Task input Block Start

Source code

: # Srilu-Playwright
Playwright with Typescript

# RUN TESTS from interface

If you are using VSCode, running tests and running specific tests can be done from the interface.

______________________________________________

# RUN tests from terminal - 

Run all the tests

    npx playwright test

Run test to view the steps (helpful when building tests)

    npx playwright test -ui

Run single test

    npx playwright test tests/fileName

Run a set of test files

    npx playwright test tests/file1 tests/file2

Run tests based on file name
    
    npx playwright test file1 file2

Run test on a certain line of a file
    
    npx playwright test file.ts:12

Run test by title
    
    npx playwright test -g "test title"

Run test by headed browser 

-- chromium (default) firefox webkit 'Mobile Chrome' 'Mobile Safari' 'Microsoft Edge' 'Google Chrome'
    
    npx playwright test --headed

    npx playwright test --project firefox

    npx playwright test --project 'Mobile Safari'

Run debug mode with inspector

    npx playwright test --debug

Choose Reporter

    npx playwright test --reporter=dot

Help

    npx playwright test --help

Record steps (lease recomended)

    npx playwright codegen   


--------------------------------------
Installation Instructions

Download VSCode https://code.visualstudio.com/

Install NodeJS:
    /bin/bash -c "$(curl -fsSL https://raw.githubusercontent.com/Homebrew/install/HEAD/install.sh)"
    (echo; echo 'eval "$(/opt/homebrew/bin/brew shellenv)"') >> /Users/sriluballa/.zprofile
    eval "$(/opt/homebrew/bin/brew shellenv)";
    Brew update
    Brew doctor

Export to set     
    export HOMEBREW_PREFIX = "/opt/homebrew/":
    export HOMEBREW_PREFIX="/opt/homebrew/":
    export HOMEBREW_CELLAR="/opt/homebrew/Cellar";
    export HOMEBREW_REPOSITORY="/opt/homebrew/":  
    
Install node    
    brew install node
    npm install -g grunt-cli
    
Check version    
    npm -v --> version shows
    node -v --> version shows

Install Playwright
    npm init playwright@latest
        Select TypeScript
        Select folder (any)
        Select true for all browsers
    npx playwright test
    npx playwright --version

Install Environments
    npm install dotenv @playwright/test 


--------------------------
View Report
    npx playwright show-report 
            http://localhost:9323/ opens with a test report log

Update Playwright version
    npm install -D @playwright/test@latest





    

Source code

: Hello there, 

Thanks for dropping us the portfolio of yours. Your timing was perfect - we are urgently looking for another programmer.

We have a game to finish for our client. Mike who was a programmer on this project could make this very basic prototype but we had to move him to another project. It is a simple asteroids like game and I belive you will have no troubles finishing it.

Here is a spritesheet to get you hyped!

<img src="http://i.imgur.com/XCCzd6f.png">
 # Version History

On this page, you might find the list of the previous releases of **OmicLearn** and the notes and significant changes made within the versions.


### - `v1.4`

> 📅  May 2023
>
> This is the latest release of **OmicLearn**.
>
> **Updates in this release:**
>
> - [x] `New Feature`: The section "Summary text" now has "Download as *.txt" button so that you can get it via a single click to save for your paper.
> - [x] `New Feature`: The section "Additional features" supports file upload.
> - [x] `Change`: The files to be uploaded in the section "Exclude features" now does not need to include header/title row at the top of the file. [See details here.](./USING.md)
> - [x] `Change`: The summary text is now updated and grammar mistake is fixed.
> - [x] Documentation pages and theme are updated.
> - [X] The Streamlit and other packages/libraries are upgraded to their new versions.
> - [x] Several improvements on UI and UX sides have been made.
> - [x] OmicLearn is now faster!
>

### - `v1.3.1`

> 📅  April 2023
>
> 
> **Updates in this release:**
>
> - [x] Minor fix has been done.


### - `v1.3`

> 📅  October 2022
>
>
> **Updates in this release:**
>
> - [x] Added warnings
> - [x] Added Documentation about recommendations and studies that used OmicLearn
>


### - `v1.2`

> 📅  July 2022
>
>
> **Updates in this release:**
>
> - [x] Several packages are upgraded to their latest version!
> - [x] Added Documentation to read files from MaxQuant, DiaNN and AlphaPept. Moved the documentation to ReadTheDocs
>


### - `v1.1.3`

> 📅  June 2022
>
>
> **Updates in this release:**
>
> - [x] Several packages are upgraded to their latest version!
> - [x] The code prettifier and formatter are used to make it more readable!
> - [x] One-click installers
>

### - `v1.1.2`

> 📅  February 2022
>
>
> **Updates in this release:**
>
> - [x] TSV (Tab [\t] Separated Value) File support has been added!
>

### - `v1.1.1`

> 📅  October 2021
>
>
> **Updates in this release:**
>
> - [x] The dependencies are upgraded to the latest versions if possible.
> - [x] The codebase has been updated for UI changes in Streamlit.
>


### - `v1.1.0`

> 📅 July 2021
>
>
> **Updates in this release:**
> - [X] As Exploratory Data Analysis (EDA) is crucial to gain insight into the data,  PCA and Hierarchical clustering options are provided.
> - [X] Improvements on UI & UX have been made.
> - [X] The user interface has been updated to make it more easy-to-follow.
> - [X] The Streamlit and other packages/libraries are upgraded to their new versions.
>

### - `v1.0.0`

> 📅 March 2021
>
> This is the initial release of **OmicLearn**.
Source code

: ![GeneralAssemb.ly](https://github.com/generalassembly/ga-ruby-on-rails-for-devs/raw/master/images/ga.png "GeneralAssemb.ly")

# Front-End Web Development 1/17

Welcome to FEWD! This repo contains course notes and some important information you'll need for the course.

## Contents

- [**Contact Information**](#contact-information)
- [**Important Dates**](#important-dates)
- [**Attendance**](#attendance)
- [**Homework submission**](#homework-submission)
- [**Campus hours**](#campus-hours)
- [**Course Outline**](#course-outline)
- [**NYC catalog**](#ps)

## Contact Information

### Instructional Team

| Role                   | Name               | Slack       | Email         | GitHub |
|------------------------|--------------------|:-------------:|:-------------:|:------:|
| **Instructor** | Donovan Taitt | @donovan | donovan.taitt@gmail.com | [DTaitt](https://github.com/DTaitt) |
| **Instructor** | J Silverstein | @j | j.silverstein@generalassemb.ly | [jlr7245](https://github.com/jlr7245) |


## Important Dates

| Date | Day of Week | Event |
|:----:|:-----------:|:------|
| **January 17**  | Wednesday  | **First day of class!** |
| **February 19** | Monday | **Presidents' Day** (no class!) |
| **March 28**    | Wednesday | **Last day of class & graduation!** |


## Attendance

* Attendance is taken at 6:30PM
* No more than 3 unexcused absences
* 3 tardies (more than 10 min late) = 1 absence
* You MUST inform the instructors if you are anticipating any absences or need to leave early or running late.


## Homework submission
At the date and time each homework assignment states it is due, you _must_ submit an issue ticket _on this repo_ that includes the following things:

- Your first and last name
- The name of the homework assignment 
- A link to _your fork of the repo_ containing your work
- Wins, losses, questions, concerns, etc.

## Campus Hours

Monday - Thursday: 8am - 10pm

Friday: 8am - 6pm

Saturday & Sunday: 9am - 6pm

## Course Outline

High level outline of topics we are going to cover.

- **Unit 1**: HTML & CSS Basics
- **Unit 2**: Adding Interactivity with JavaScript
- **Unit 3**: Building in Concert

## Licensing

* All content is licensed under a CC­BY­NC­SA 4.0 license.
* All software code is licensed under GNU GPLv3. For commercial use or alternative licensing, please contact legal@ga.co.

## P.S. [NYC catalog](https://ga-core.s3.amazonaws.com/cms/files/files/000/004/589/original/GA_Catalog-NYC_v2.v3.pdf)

Task input Block End

Return each line of the material above in which the string "Documentation" appears.

> - [x] Documentation pages and theme are updated.
> - [x] Added Documentation about recommendations and studies that used OmicLearn
> - [x] Added Documentation to read files from MaxQuant, DiaNN and AlphaPept. Moved the documentation to ReadTheDocs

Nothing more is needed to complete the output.